* Work to be completed *
Please keep to the lines below from the one with "internet protocolの略" through the one with "### 論理アドレスの構成", and restate them word for word, ends included.

* Data to process *

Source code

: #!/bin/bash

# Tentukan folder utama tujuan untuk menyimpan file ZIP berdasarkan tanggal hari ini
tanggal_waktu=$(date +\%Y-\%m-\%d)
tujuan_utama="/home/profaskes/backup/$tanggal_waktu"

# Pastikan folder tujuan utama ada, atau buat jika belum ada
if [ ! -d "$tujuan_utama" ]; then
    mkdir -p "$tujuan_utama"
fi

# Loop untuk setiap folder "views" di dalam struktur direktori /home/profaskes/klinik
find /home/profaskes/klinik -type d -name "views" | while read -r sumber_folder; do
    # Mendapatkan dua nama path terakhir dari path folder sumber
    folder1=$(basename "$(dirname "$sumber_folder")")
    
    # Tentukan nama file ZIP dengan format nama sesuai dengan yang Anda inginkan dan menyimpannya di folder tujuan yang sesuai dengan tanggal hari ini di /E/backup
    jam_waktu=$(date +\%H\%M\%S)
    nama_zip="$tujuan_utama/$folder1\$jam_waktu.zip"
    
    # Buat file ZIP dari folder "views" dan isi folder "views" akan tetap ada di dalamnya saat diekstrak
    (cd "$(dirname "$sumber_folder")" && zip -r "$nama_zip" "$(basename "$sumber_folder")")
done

==

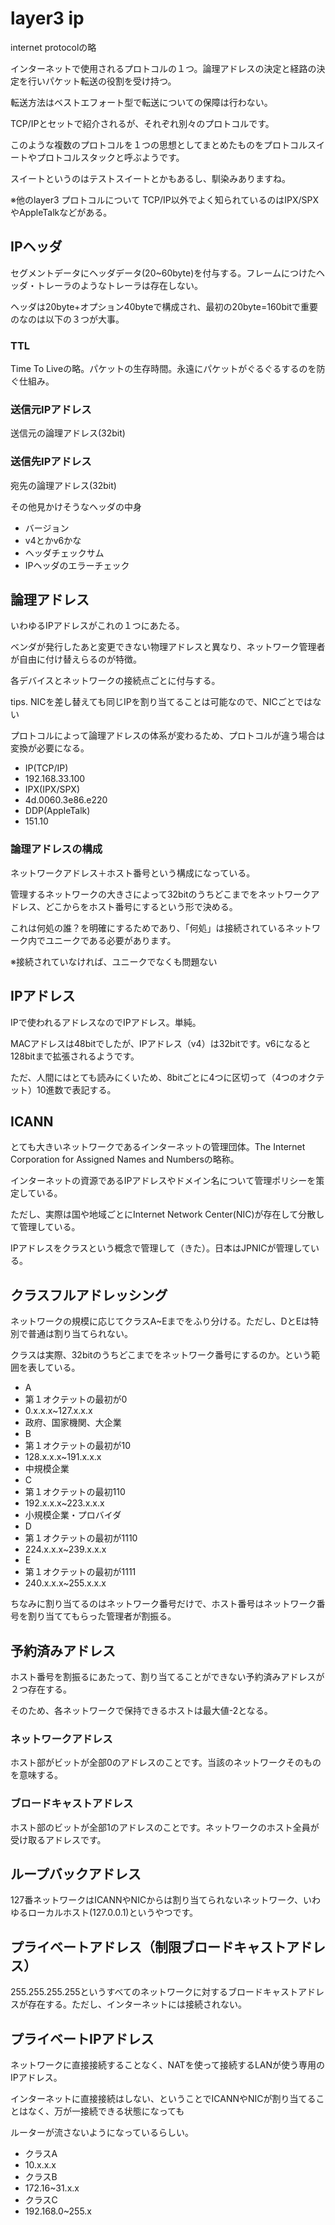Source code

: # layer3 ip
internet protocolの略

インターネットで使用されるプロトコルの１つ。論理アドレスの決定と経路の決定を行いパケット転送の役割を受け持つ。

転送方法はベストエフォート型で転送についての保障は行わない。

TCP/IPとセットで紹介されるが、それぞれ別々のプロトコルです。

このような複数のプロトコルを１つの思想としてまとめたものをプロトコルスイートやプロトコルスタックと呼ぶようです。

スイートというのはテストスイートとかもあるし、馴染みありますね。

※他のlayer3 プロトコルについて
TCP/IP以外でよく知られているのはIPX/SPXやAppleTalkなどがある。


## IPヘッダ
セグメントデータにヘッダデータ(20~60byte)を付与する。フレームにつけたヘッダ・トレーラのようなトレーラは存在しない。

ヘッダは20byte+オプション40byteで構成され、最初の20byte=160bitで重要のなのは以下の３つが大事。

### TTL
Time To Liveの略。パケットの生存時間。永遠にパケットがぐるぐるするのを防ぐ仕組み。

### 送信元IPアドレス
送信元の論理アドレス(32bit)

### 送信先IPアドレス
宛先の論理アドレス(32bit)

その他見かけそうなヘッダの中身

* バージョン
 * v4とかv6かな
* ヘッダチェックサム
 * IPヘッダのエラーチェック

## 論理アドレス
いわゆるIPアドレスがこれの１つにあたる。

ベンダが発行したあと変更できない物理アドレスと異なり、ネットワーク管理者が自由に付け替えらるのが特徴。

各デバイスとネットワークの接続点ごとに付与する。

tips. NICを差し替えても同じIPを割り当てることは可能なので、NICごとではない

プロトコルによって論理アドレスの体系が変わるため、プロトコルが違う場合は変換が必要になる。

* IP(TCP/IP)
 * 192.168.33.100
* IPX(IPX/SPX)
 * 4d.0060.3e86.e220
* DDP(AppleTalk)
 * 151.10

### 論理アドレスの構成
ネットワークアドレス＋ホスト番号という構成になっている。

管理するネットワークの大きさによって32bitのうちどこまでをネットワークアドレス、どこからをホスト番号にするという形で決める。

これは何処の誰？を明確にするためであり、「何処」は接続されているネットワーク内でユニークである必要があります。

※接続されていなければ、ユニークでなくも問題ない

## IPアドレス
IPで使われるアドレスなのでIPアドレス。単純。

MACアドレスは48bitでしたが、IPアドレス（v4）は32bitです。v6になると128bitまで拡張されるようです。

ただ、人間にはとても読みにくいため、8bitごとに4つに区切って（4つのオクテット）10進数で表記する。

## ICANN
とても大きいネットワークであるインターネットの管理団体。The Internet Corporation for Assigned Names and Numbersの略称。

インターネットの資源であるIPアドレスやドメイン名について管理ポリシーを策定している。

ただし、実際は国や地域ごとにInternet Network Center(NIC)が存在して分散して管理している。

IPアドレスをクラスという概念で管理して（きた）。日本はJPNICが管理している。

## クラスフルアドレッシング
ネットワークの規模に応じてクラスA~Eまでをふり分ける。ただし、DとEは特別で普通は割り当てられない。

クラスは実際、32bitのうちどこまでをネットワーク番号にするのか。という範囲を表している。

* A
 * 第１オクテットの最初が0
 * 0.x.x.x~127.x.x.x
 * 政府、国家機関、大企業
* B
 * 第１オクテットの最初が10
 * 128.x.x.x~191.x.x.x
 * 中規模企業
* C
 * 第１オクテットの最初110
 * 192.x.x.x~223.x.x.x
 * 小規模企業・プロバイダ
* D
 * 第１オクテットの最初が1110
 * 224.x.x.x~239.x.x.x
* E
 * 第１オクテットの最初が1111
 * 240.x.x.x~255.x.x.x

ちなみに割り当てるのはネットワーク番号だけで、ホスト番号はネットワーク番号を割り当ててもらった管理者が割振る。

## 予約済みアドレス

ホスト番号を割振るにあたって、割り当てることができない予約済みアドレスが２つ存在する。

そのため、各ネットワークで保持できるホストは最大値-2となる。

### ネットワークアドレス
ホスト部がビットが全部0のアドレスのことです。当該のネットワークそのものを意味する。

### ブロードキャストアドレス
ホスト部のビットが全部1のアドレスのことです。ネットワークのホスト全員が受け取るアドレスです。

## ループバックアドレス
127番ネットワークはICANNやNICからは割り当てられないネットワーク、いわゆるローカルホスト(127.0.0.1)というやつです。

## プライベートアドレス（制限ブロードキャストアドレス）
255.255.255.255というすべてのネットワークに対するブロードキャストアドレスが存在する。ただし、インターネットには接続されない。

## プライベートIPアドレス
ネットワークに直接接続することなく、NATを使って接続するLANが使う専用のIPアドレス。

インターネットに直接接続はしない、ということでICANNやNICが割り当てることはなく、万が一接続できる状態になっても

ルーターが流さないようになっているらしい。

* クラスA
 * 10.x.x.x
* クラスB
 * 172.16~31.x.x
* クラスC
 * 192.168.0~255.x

* Response to the task *
internet protocolの略

インターネットで使用されるプロトコルの１つ。論理アドレスの決定と経路の決定を行いパケット転送の役割を受け持つ。

転送方法はベストエフォート型で転送についての保障は行わない。

TCP/IPとセットで紹介されるが、それぞれ別々のプロトコルです。

このような複数のプロトコルを１つの思想としてまとめたものをプロトコルスイートやプロトコルスタックと呼ぶようです。

スイートというのはテストスイートとかもあるし、馴染みありますね。

※他のlayer3 プロトコルについて
TCP/IP以外でよく知られているのはIPX/SPXやAppleTalkなどがある。


## IPヘッダ
セグメントデータにヘッダデータ(20~60byte)を付与する。フレームにつけたヘッダ・トレーラのようなトレーラは存在しない。

ヘッダは20byte+オプション40byteで構成され、最初の20byte=160bitで重要のなのは以下の３つが大事。

### TTL
Time To Liveの略。パケットの生存時間。永遠にパケットがぐるぐるするのを防ぐ仕組み。

### 送信元IPアドレス
送信元の論理アドレス(32bit)

### 送信先IPアドレス
宛先の論理アドレス(32bit)

その他見かけそうなヘッダの中身

* バージョン
 * v4とかv6かな
* ヘッダチェックサム
 * IPヘッダのエラーチェック

## 論理アドレス
いわゆるIPアドレスがこれの１つにあたる。

ベンダが発行したあと変更できない物理アドレスと異なり、ネットワーク管理者が自由に付け替えらるのが特徴。

各デバイスとネットワークの接続点ごとに付与する。

tips. NICを差し替えても同じIPを割り当てることは可能なので、NICごとではない

プロトコルによって論理アドレスの体系が変わるため、プロトコルが違う場合は変換が必要になる。

* IP(TCP/IP)
 * 192.168.33.100
* IPX(IPX/SPX)
 * 4d.0060.3e86.e220
* DDP(AppleTalk)
 * 151.10

### 論理アドレスの構成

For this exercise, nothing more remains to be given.